#### Requirement:
Using the data below, gather each line that includes the word "File".

── Provided data

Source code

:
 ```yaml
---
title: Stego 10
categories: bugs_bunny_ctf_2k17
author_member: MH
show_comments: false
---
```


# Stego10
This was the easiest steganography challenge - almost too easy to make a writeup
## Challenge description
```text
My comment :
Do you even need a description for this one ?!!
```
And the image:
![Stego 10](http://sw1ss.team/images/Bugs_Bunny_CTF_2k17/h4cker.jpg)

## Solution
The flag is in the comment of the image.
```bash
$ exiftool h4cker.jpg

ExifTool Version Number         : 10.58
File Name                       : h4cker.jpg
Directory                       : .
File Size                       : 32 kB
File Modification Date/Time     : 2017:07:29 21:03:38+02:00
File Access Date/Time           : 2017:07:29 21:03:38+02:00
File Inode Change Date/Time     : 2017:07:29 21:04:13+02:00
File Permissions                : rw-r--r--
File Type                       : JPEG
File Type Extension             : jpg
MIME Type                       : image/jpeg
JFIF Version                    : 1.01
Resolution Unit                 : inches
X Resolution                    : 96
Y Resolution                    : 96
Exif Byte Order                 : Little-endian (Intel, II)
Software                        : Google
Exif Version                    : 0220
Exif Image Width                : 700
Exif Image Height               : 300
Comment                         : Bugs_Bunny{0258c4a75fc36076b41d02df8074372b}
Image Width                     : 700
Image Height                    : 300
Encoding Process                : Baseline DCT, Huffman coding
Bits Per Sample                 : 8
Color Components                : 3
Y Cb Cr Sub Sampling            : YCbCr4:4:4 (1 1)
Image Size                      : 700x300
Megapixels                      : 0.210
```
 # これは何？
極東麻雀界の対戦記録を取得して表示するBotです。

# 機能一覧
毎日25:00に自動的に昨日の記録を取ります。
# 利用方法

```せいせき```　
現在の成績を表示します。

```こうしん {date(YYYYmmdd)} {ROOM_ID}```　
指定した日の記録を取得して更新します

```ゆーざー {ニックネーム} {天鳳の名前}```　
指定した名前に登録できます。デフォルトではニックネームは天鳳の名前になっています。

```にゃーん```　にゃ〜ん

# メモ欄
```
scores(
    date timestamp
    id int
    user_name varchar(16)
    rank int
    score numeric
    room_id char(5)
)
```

────

#### Your solution:
File Name                       : h4cker.jpg
File Size                       : 32 kB
File Modification Date/Time     : 2017:07:29 21:03:38+02:00
File Access Date/Time           : 2017:07:29 21:03:38+02:00
File Inode Change Date/Time     : 2017:07:29 21:04:13+02:00
File Permissions                : rw-r--r--
File Type                       : JPEG
File Type Extension             : jpg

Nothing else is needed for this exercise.